● YOUR GOAL: If a line in the data holds "autoBind", copy that line out in full.

● DATA UNDER STUDY:
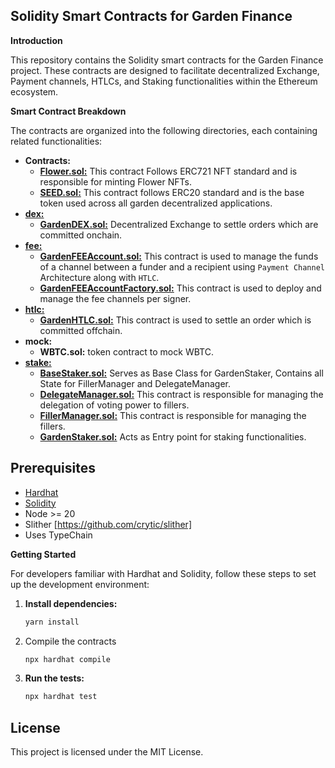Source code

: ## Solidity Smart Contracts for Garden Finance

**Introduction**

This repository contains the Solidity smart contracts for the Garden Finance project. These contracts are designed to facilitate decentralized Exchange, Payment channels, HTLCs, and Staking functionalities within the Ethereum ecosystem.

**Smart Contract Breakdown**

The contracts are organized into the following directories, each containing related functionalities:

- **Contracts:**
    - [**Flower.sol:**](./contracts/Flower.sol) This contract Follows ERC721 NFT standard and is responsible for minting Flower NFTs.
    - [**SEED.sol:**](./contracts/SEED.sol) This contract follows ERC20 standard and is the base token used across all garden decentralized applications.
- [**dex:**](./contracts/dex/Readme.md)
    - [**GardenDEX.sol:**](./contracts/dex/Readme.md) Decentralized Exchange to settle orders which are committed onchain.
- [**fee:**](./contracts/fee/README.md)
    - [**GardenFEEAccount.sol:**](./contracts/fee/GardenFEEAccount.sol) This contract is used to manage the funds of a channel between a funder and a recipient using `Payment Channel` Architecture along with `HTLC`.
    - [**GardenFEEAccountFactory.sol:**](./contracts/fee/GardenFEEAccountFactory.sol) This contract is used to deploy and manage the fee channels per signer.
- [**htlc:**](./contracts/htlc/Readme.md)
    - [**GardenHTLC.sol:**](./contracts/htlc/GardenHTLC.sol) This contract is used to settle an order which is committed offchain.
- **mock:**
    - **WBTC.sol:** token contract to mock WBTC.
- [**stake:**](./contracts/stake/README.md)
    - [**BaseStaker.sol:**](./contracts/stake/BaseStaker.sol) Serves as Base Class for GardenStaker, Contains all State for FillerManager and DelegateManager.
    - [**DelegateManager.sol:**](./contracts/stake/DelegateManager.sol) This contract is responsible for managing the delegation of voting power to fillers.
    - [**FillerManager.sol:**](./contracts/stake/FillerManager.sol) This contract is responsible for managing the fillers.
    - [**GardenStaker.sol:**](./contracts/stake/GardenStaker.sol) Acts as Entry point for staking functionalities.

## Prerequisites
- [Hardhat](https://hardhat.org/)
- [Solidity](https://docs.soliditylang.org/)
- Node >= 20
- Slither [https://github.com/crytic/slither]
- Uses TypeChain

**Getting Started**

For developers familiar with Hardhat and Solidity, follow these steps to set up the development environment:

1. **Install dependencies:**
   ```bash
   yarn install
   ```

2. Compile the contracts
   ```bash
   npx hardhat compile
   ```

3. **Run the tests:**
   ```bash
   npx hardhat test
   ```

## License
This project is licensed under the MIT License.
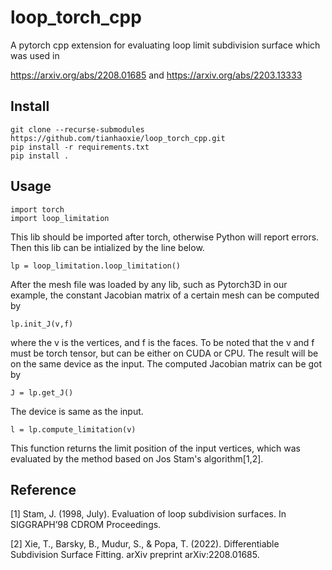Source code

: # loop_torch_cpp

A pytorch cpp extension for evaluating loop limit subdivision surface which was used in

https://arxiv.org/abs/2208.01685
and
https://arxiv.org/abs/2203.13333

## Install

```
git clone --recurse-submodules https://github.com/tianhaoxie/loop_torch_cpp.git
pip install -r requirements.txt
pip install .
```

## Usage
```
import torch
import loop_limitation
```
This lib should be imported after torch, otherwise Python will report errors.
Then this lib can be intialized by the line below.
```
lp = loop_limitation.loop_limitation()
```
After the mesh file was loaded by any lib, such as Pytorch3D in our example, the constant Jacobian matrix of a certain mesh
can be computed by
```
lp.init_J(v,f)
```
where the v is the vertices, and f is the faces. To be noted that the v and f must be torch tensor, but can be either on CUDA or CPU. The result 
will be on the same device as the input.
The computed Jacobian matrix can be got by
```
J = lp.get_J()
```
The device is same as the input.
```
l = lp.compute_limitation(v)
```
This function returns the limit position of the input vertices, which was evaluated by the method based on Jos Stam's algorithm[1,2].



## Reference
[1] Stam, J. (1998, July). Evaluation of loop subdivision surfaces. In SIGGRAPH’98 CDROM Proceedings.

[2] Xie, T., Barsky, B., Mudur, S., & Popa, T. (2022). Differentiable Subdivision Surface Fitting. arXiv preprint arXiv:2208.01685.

...

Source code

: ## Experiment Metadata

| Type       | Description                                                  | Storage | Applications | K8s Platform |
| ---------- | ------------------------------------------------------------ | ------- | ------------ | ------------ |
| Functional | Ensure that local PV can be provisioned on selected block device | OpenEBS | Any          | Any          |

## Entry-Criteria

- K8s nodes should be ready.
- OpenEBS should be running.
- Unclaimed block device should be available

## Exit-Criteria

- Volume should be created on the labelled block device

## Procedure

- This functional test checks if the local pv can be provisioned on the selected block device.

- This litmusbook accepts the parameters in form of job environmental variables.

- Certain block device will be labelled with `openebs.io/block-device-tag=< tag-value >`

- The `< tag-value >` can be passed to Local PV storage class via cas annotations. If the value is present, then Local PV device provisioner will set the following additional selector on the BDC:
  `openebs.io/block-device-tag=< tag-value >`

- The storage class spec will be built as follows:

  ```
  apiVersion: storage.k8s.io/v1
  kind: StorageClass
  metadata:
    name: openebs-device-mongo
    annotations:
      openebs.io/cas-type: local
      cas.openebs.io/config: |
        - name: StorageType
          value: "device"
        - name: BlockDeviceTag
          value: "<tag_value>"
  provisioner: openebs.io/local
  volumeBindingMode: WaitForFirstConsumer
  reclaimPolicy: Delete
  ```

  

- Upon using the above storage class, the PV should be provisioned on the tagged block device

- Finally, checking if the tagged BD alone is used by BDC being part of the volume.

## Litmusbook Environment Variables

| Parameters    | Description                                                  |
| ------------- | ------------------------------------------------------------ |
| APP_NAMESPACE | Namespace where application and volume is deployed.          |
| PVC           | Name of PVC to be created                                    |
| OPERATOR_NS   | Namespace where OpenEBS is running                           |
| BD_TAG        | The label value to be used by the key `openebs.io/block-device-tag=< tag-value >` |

==

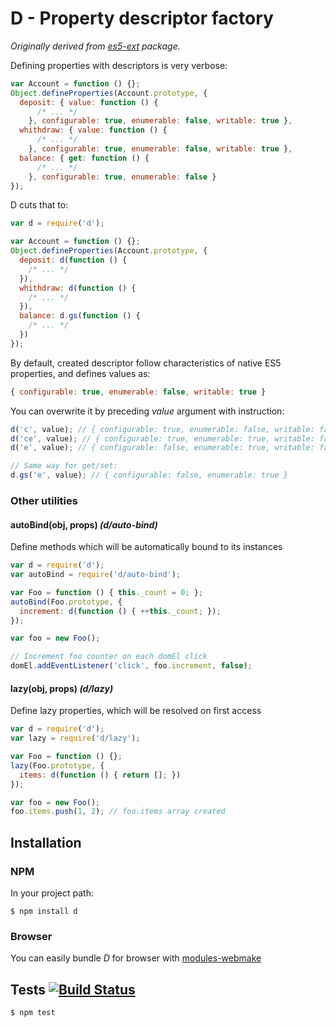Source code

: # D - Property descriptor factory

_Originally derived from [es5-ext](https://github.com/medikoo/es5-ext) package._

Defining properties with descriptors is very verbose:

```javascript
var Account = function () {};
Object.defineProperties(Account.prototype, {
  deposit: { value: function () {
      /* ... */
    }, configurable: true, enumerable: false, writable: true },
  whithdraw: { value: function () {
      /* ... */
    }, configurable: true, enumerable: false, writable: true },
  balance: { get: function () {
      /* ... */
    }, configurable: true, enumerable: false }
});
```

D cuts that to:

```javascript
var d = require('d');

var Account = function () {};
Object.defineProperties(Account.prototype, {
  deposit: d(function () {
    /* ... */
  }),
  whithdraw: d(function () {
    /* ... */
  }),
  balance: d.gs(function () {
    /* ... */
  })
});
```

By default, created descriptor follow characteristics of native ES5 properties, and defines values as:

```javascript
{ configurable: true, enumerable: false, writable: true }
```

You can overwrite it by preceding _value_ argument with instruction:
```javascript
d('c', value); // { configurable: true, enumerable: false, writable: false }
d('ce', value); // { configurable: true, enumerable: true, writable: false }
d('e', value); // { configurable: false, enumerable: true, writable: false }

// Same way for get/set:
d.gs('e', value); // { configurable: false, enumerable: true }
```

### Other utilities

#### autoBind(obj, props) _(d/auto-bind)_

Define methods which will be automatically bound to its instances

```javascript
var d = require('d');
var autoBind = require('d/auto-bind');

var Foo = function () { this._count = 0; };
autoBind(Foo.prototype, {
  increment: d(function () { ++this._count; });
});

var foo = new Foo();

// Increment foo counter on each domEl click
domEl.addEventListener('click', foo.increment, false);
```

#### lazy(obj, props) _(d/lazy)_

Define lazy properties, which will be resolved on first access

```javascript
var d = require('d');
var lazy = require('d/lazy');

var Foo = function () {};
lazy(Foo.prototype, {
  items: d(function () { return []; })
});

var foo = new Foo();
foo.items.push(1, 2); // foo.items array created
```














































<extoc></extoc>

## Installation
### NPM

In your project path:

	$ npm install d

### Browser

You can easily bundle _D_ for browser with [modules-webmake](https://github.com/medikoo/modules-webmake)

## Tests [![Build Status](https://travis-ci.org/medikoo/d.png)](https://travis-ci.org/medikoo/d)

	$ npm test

● EXPECTED ANSWER:
#### autoBind(obj, props) _(d/auto-bind)_
var autoBind = require('d/auto-bind');
autoBind(Foo.prototype, {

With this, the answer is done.